WHAT IS NEEDED:
Which lines below include the string "copy"? Please show each one.
[Opening DATA UNDER STUDY section]
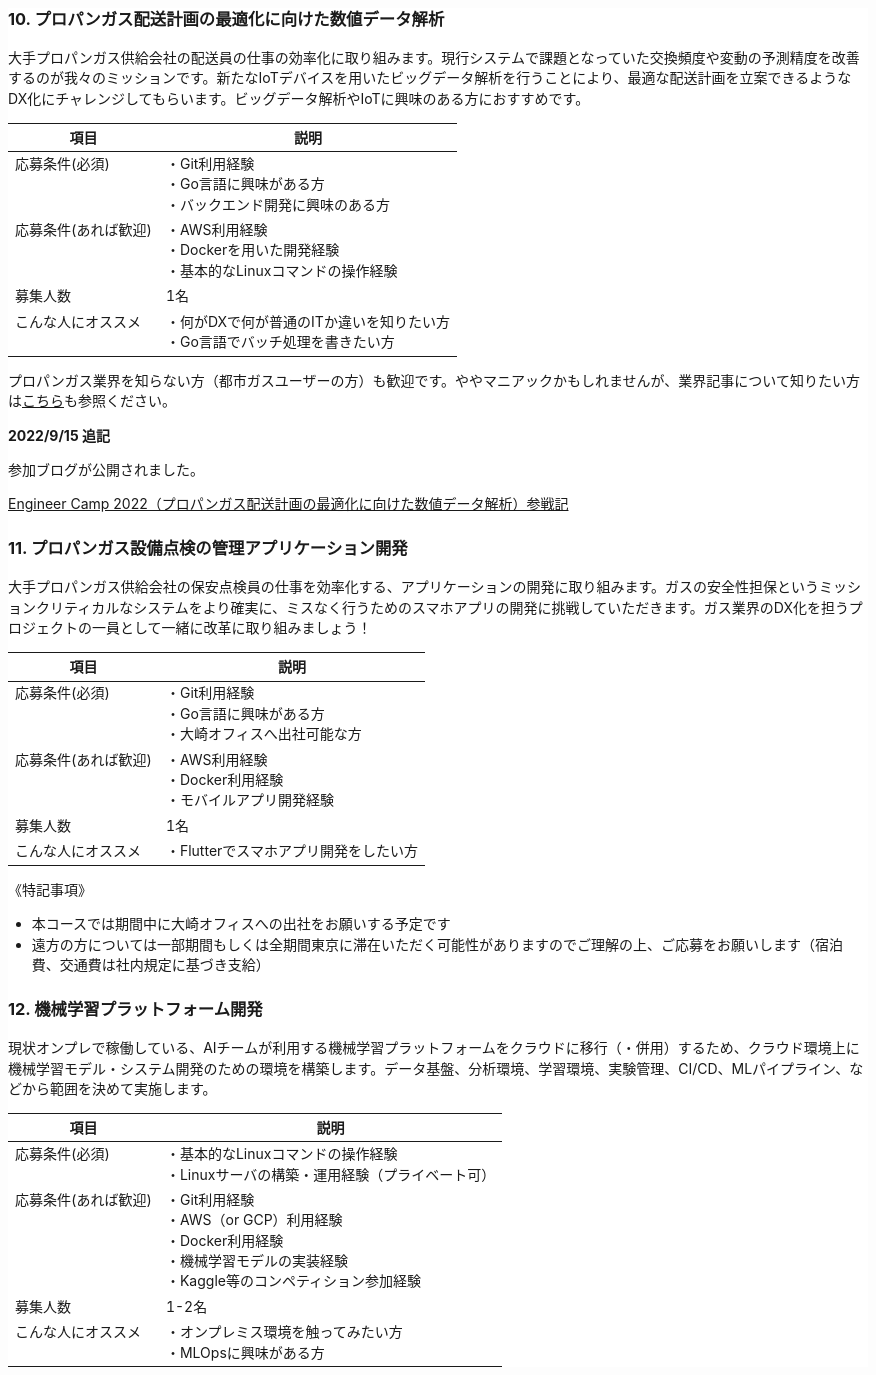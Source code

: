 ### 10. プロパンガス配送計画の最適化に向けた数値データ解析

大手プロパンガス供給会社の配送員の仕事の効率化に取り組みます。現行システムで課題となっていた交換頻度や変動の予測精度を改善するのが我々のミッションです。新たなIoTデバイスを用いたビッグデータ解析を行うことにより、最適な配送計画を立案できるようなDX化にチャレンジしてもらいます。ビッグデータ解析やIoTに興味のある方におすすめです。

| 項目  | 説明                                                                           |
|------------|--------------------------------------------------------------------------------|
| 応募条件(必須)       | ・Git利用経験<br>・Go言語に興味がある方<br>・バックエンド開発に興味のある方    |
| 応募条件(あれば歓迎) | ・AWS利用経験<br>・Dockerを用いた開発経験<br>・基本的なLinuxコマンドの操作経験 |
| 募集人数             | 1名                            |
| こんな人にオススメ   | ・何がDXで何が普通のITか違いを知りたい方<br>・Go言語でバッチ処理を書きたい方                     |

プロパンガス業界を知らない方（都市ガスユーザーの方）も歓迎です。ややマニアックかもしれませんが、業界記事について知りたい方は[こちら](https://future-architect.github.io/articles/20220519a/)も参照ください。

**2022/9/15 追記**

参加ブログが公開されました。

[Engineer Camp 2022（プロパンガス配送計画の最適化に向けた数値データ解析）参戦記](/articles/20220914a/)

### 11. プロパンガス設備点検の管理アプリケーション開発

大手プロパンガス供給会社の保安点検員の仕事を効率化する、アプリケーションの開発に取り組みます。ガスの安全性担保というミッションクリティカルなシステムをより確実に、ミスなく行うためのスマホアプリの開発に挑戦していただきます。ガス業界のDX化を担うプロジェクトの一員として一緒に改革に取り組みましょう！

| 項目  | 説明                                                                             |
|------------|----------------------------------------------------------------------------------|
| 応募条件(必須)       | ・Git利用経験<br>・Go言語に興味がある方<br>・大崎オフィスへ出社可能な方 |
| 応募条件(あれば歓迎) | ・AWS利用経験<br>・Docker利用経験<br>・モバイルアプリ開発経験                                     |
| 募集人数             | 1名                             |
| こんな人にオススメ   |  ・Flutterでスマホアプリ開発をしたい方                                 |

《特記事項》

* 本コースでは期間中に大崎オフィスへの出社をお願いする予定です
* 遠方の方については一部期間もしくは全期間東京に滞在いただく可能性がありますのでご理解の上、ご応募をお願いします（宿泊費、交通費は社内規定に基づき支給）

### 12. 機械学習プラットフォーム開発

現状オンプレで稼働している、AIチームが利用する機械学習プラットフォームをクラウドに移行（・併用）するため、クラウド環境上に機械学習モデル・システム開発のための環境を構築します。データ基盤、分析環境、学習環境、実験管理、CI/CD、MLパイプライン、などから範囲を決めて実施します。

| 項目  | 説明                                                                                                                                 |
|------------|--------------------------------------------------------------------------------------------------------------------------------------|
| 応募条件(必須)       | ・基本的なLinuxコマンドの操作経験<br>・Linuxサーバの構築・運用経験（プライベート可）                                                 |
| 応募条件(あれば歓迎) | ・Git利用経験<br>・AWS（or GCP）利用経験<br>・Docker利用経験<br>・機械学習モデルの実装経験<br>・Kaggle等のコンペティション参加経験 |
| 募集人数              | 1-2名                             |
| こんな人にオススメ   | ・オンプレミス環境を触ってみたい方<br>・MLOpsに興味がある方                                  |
[Closing DATA UNDER STUDY section]
[Opening DATA UNDER STUDY section]
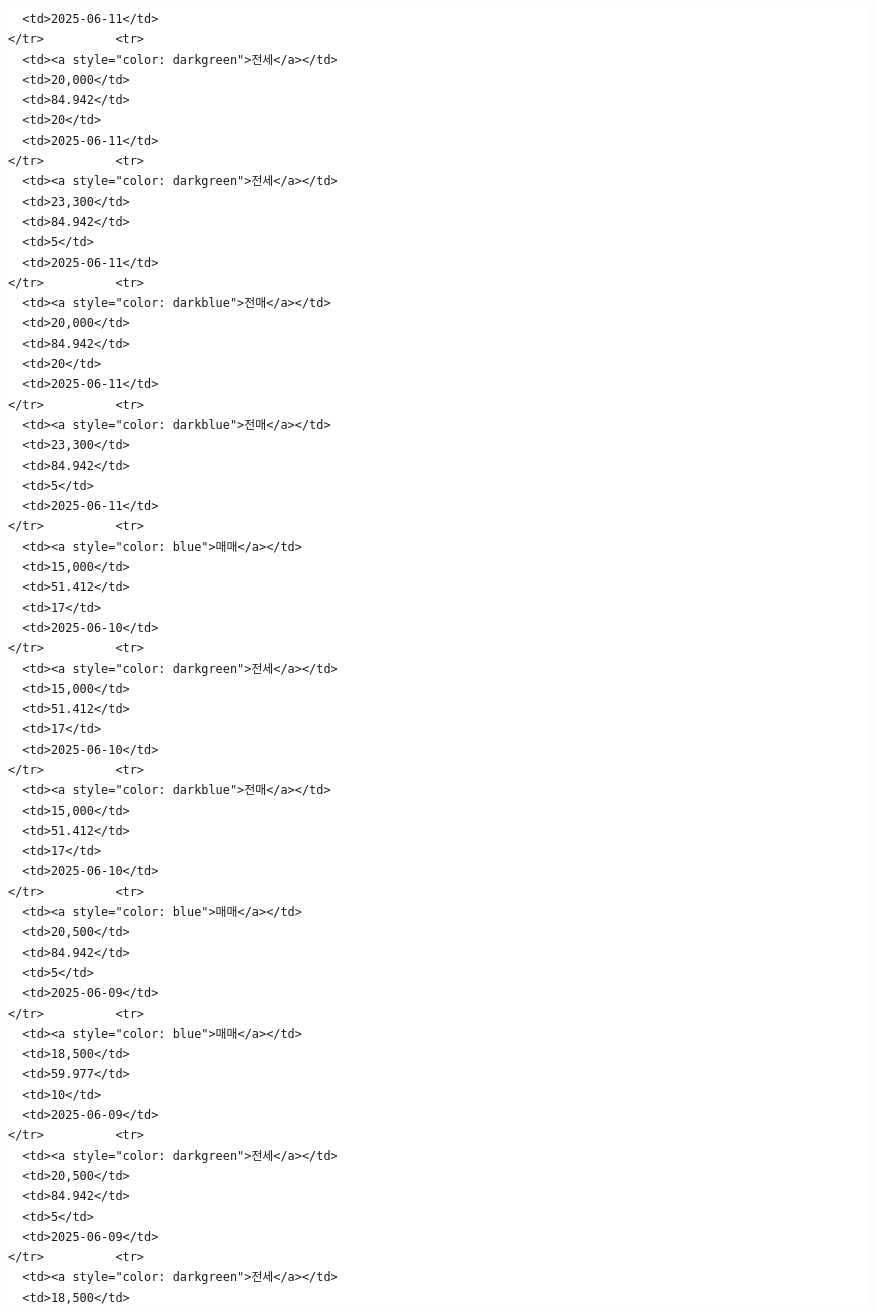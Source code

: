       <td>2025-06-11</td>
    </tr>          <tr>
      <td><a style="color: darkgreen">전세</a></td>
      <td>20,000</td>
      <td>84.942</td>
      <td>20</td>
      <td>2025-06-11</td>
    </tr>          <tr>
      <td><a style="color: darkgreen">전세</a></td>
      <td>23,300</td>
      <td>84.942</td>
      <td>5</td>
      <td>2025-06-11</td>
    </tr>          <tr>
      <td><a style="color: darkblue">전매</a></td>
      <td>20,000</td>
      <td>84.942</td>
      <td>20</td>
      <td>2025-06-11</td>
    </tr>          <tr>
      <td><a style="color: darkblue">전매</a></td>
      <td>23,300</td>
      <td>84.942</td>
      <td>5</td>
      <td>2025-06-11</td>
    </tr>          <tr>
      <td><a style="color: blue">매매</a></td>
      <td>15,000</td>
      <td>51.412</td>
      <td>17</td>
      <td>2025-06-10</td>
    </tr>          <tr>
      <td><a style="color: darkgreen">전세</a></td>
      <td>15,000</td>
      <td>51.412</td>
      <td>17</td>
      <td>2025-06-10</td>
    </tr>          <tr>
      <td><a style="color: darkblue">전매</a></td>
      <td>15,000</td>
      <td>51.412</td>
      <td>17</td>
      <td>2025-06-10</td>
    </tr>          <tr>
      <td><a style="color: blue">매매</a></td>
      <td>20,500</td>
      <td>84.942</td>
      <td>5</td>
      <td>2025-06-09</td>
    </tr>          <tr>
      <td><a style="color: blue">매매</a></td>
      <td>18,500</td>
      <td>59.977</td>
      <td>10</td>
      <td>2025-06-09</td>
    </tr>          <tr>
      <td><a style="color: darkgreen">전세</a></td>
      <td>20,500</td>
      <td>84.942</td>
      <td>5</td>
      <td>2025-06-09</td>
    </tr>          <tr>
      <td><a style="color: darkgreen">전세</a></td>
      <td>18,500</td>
[Closing DATA UNDER STUDY section]
[Opening DATA UNDER STUDY section]
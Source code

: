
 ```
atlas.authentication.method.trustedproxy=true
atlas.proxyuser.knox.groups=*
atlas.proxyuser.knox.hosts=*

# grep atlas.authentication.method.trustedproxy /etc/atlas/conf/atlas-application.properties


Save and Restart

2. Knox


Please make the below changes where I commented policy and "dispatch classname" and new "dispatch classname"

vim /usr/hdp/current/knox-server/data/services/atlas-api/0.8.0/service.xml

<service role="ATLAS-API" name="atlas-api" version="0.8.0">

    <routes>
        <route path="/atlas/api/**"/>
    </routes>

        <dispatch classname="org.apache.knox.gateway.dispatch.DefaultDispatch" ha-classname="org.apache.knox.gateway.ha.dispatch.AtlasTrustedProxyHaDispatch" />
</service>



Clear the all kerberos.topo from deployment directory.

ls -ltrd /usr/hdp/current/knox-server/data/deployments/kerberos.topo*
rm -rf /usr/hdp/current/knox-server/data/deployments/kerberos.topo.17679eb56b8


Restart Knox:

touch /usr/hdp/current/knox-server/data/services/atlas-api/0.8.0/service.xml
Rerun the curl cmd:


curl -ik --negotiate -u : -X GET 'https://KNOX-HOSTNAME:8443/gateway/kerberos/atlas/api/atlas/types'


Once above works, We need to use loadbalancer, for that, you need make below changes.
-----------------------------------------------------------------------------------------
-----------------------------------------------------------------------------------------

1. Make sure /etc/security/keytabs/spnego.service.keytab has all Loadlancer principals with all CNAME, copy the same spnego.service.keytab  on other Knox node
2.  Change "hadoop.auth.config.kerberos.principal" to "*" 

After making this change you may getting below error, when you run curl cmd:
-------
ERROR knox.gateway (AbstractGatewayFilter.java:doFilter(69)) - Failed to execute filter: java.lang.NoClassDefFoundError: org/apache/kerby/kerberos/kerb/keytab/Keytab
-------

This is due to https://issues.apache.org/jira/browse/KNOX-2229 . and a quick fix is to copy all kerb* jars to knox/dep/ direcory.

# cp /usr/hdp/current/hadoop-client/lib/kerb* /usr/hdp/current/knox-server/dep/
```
[Closing DATA UNDER STUDY section]
REPLY:
1. Make sure /etc/security/keytabs/spnego.service.keytab has all Loadlancer principals with all CNAME, copy the same spnego.service.keytab  on other Knox node
This is due to https://issues.apache.org/jira/browse/KNOX-2229 . and a quick fix is to copy all kerb* jars to knox/dep/ direcory.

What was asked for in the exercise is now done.